Traction-free = no surface traction = no tangential stress component.

Thanks for the reply! The boundary condition is, sigma(u).n-p.n=0 in the paper I read. I don't know the mean. no tangential stress component and no normal stress? Thanks a lot!

generally traction is used for stress bc in literature.

>sigma(u).n-p.n=0

n probably mean normal vector to boundary and .n mean normal component of those vector, as p (probably pressure) is scaler the better expression is pI.n

Strictly the zero traction condition is

(Tn).s = 0

where T is the stress tensor, n is the normal to the surface and s is the surface tangent (in 3D there are two surface tangents). Note that, since n.s =0 the pressure does not contribute to this calculation and u.n=0 for no flow through the surface. For n=k ans s=i then this is simplifies to the usual conditions (laminar Newtonian fluid)

w=0, u_z=0.

Note that traction free surface mean no stresses normal stress and tangent one,

the general stress bc condition for an arbitrary 3d surface is (in fluid dynamics):

i. (S.n).n = normal stress e.g. surface tension = sigma k/We

S= -pI + mu/Re[(grad U)+ (grad U)^T] (stress tensor)

where n is local normal vector, mu is viscosity, p is pressure, U is velosity vector, k is kurvature, Re is renold number, We is weber number

ii. (S.n).m1=0 and (S.n).m2=0

where m1 and m2 are local tangential vectors, note that n, m1 and m2 make independent basis for 3d space

Finally traction free mean condition leads to:

(S.n).n =0. (S.n).m1 =0. (S.n).m2 =0.

Is it clear yang?

The condition (S.n).n =0 will over prescibe the system if you require u.n=0 on a solid surface. The only time you would employ a condition on (S.n).n is if you had a surface which could deform under the motion of the fluid (even in this case it's really a condition on p rather than on S.n).n)).

i don't knowe what is your argue about correctness of previous massage, (S.n).n =0 in solid mechanics this condition is usually natural on free boundaries of solid but in fluid dynamics, normal component usually balance with pressure force (ambient pressure+surface tension pressure) i.e.

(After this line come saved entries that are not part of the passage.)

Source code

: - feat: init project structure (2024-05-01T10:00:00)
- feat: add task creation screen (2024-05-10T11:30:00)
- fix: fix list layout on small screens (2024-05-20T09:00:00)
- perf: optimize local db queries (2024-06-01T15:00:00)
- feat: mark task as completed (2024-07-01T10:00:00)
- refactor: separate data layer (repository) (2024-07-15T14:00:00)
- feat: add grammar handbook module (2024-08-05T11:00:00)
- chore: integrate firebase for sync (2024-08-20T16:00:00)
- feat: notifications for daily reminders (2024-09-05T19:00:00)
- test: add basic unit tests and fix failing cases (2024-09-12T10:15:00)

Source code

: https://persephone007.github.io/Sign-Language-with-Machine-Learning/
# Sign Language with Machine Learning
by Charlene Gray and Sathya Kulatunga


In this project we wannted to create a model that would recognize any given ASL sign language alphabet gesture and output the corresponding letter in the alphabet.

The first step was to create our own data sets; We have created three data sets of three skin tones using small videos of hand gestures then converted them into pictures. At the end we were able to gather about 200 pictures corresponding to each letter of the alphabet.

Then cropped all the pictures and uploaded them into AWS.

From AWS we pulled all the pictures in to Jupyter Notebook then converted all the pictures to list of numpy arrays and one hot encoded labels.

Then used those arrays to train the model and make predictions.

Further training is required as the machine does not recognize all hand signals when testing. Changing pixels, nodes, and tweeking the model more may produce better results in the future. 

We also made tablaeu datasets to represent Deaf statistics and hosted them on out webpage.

(S.n).n = P_ambient + sigma k

is it correct?

My point is that if you have a "traction free" or freeslip rigid surface then u.n = 0 is the relevant boundary condition and it does not in general imply (Sn).n=0; i.e. there is a normal pressure force on the surface even if there is no traction (think inviscid flow past an aerofoil - there is no drag but there is lift).

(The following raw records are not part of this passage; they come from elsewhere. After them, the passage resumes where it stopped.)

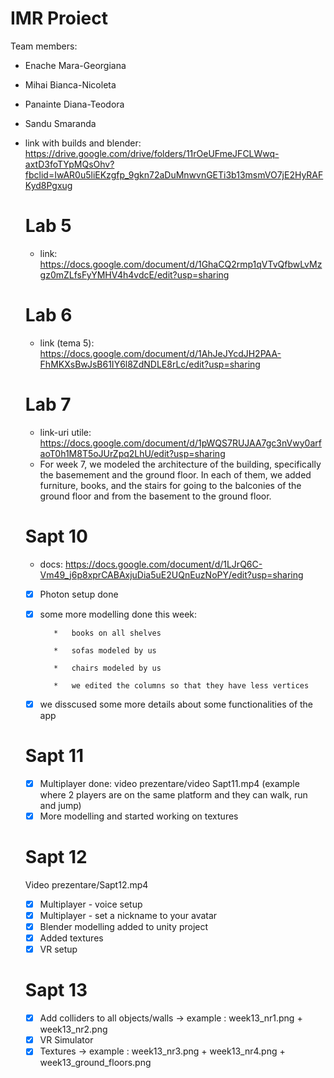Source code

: # IMR Proiect

Team members: 

* Enache Mara-Georgiana<br>
* Mihai Bianca-Nicoleta<br>
* Panainte Diana-Teodora<br>
* Sandu Smaranda

* link with builds and blender: https://drive.google.com/drive/folders/11rOeUFmeJFCLWwq-axtD3foTYpMQsOhv?fbclid=IwAR0u5liEKzgfp_9gkn72aDuMnwvnGETi3b13msmVO7jE2HyRAFKyd8Pgxug

  # Lab 5

  * link: https://docs.google.com/document/d/1GhaCQ2rmp1qVTvQfbwLvMzgz0mZLfsFyYMHV4h4vdcE/edit?usp=sharing
  
  # Lab 6

  * link (tema 5): https://docs.google.com/document/d/1AhJeJYcdJH2PAA-FhMKXsBwJsB61IY6l8ZdNDLE8rLc/edit?usp=sharing
 
  # Lab 7

  * link-uri utile: https://docs.google.com/document/d/1pWQS7RUJAA7gc3nVwy0arfaoT0h1M8T5oJUrZpq2LhU/edit?usp=sharing
  * For week 7, we modeled the architecture of the building, specifically the basemement and the ground floor. In each of them, we added furniture, books, and the stairs for going to the balconies of the ground floor and from the basement to the ground floor.

  # Sapt 10

  * docs: https://docs.google.com/document/d/1LJrQ6C-Vm49_j6p8xprCABAxjuDia5uE2UQnEuzNoPY/edit?usp=sharing
  - [X]  Photon setup done
  - [X]  some more modelling done this week:
  
            *   books on all shelves
         
            *   sofas modeled by us
         
            *   chairs modeled by us

            *   we edited the columns so that they have less vertices
   - [X]  we disscused some more details about some functionalities of the app
 
   # Sapt 11

  - [X]  Multiplayer done: video prezentare/video Sapt11.mp4 (example where 2 players are on the same platform and they can walk, run and jump)
  - [X]  More modelling and started working on textures
 
  # Sapt 12
    Video prezentare/Sapt12.mp4
  - [X] Multiplayer - voice setup
  - [X] Multiplayer - set a nickname to your avatar
  - [X] Blender modelling added to unity project
  - [X] Added textures
  - [X] VR setup

  # Sapt 13
  - [X] Add colliders to all objects/walls -> example : week13_nr1.png + week13_nr2.png
  - [X] VR Simulator
  - [X] Textures -> example : week13_nr3.png + week13_nr4.png + week13_ground_floors.png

well, you mean traction free as only tangent (or shear) stresse=0., althouth i don't see this expression in CFD literature but in solid mechanics it is general based my nowledge (normal+tangent components)

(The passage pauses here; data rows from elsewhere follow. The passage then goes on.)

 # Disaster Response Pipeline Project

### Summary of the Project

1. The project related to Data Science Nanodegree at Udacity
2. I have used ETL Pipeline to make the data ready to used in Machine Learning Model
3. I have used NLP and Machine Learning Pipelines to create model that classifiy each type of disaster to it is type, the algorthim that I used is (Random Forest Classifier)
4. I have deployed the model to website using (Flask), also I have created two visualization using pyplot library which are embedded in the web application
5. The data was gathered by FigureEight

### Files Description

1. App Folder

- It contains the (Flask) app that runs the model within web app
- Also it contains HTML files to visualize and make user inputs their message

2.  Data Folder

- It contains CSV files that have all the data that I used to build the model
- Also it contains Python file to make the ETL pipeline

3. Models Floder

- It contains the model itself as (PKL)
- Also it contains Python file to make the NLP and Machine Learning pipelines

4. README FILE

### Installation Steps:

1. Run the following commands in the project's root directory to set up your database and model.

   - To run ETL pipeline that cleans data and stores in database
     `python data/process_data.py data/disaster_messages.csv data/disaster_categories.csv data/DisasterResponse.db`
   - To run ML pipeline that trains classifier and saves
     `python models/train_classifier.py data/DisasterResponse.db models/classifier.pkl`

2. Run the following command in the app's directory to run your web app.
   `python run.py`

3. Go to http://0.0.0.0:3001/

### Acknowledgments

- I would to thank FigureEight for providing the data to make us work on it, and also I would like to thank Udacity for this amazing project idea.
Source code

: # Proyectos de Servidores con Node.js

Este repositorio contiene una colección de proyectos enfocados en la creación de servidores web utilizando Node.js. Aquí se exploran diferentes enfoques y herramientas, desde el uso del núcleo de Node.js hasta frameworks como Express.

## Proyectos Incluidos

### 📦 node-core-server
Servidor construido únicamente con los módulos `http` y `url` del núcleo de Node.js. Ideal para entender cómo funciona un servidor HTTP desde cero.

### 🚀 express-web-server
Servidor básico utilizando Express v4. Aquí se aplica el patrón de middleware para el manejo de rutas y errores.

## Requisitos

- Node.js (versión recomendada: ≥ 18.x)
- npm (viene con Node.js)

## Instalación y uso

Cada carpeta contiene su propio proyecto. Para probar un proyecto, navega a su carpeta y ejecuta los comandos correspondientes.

Thanks for your replies! The air treated as pseudio-fluid is free to leave the mold wall as pushed out by the advancing liquid.The traction free boundary condition is T.n=0 at the interface between the wall and the air. Where, T=-pI+2*mu*D,D=0.5*[grad(u)+grad(u)^T]

In fluid mechanics the normal condition is generally only applied to the pressure (on a material surface); i.e. constant atmospheric pressure or a pressure jump related to surface tension - this is why it is usually referred to as a stress-free surface and not traction free one.

[psb]

Hi..

I want to implement the condition –p+0.0035 (∂u/∂x)=0 stated as the traction free boundary condition at the outlet of a pipe. How to implement this in Fluent? Is there any such option in Fluent or it will require a udf?

[guanjiang.chen]

Quote:

Originally Posted by Tom
;44323

Strictly the zero traction condition is

(Tn).s = 0

where T is the stress tensor, n is the normal to the surface and s is the surface tangent (in 3D there are two surface tangents). Note that, since n.s =0 the pressure does not contribute to this calculation and u.n=0 for no flow through the surface. For n=k ans s=i then this is simplifies to the usual conditions (laminar Newtonian fluid)

w=0, u_z=0.

This seems to be slip boundary condition.